[[ Records shown, beginning ]]
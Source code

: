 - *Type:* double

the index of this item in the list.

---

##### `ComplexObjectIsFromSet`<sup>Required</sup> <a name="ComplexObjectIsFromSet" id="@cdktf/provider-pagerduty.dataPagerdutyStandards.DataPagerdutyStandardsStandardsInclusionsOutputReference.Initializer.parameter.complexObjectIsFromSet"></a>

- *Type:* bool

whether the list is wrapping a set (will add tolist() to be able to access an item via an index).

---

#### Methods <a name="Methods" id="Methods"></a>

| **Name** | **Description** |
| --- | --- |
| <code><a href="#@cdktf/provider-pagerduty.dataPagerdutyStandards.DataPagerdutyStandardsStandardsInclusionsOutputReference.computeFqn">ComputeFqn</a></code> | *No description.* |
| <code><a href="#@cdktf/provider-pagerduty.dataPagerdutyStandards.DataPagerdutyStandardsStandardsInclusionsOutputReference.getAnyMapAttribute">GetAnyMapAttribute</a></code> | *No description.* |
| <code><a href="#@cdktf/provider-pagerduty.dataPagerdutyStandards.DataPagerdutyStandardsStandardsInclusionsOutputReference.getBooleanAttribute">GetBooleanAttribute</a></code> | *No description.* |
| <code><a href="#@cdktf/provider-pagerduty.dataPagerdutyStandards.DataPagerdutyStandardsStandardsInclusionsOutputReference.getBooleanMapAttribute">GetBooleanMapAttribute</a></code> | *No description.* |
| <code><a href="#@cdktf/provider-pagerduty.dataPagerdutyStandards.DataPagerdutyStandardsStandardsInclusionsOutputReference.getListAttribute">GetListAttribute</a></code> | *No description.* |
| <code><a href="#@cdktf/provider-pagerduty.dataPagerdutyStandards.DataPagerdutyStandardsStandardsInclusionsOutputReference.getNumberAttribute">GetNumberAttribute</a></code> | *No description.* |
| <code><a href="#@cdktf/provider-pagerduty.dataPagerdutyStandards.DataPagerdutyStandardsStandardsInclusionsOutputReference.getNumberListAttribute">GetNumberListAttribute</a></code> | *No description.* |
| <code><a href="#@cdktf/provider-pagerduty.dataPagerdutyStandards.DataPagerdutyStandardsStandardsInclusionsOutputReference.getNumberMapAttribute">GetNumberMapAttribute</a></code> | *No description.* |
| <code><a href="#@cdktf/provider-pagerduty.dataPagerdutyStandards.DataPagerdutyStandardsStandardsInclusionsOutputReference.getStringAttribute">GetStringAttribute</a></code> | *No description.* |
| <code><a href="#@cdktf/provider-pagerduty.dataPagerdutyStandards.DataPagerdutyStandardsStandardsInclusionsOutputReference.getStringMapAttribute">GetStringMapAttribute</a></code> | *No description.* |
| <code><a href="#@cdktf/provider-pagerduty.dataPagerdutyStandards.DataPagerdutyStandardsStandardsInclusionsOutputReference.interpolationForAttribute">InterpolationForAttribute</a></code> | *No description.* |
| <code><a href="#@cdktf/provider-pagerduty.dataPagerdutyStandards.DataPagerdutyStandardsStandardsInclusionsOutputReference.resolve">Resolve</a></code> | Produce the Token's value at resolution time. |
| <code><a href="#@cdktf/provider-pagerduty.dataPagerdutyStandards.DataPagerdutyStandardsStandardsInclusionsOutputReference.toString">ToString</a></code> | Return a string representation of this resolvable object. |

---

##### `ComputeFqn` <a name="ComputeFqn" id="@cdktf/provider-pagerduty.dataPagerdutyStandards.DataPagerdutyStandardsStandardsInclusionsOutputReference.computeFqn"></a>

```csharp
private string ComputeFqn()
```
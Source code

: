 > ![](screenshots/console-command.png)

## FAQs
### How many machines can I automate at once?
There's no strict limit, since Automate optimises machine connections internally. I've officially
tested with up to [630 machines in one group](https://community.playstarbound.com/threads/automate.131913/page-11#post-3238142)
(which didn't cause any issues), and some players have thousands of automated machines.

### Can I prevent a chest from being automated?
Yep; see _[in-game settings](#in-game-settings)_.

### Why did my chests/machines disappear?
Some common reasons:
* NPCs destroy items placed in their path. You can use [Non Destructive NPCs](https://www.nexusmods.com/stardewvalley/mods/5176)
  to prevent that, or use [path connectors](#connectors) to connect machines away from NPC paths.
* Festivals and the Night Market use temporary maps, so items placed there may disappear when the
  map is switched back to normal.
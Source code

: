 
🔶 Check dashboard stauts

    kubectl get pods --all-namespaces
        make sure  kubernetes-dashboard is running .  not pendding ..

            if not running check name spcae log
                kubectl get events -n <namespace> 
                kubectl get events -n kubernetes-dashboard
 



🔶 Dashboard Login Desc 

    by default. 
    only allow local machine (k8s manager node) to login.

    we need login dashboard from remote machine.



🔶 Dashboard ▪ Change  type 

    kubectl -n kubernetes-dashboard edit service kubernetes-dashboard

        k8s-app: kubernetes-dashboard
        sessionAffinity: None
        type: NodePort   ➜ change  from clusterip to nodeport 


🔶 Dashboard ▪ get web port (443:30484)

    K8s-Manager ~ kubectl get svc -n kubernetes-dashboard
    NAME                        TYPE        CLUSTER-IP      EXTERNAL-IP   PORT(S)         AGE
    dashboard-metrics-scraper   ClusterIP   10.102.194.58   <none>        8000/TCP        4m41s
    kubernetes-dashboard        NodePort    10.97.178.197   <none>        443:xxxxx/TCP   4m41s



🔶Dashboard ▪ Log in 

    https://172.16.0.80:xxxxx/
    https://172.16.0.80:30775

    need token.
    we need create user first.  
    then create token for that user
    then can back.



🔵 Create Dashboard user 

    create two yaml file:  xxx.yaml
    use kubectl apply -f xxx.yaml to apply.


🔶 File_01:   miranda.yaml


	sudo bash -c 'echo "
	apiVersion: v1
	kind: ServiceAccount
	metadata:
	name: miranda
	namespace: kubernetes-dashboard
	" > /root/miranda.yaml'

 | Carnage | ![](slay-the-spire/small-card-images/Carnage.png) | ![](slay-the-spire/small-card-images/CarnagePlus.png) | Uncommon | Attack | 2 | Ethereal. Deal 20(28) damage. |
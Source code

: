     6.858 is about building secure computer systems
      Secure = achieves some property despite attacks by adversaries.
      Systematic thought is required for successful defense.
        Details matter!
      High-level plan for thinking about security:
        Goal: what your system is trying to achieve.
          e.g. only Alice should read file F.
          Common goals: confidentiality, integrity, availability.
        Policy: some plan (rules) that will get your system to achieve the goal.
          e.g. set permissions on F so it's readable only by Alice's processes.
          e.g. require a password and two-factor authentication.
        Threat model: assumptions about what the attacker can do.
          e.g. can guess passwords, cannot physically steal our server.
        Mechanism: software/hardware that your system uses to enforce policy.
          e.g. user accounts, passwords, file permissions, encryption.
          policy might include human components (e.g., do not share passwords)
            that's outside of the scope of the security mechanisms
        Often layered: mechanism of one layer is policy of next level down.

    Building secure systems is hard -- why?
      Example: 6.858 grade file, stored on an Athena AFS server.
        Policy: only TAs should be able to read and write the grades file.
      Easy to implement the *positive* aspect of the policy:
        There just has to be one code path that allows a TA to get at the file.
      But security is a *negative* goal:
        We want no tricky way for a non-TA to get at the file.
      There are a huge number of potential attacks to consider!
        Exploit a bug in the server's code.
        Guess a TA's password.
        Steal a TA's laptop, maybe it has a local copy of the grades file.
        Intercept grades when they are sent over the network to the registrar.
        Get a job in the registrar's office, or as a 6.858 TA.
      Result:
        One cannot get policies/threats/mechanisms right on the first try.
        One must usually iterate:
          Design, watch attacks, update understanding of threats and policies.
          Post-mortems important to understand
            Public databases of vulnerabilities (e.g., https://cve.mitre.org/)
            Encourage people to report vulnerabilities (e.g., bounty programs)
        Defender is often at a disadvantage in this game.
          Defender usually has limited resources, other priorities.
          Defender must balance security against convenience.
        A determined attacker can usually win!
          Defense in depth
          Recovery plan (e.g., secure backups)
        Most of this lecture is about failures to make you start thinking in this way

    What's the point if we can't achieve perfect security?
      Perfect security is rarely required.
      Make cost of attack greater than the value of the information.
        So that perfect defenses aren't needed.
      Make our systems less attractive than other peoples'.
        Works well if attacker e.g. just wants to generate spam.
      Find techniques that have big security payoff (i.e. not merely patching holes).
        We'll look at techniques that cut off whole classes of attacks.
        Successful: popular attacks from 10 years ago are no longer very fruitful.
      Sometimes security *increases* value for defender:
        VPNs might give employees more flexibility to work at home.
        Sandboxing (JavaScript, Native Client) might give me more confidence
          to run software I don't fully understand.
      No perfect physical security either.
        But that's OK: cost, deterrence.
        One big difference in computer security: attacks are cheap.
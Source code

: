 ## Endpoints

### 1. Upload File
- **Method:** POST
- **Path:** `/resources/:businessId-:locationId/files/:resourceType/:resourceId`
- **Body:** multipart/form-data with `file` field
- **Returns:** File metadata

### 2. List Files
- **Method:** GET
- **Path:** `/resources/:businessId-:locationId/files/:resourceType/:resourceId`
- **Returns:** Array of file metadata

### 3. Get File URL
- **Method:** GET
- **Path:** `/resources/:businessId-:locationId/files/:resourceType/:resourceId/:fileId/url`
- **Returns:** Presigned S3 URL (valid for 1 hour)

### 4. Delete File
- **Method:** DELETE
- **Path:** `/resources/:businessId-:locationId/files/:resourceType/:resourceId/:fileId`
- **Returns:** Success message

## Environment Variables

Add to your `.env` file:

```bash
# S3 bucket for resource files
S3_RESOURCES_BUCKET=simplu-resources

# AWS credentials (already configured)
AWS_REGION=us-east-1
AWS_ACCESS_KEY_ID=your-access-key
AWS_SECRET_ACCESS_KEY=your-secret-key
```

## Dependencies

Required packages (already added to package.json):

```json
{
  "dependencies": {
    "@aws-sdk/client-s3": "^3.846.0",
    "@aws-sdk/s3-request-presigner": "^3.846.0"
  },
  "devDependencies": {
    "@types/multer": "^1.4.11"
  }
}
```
[[ Records shown, end ]]
▶ What you should do:
The answer must be all the lines above that hold the word "with".

▶ Solution to the exercise:
tested with up to [630 machines in one group](https://community.playstarbound.com/threads/automate.131913/page-11#post-3238142)
- **Body:** multipart/form-data with `file` field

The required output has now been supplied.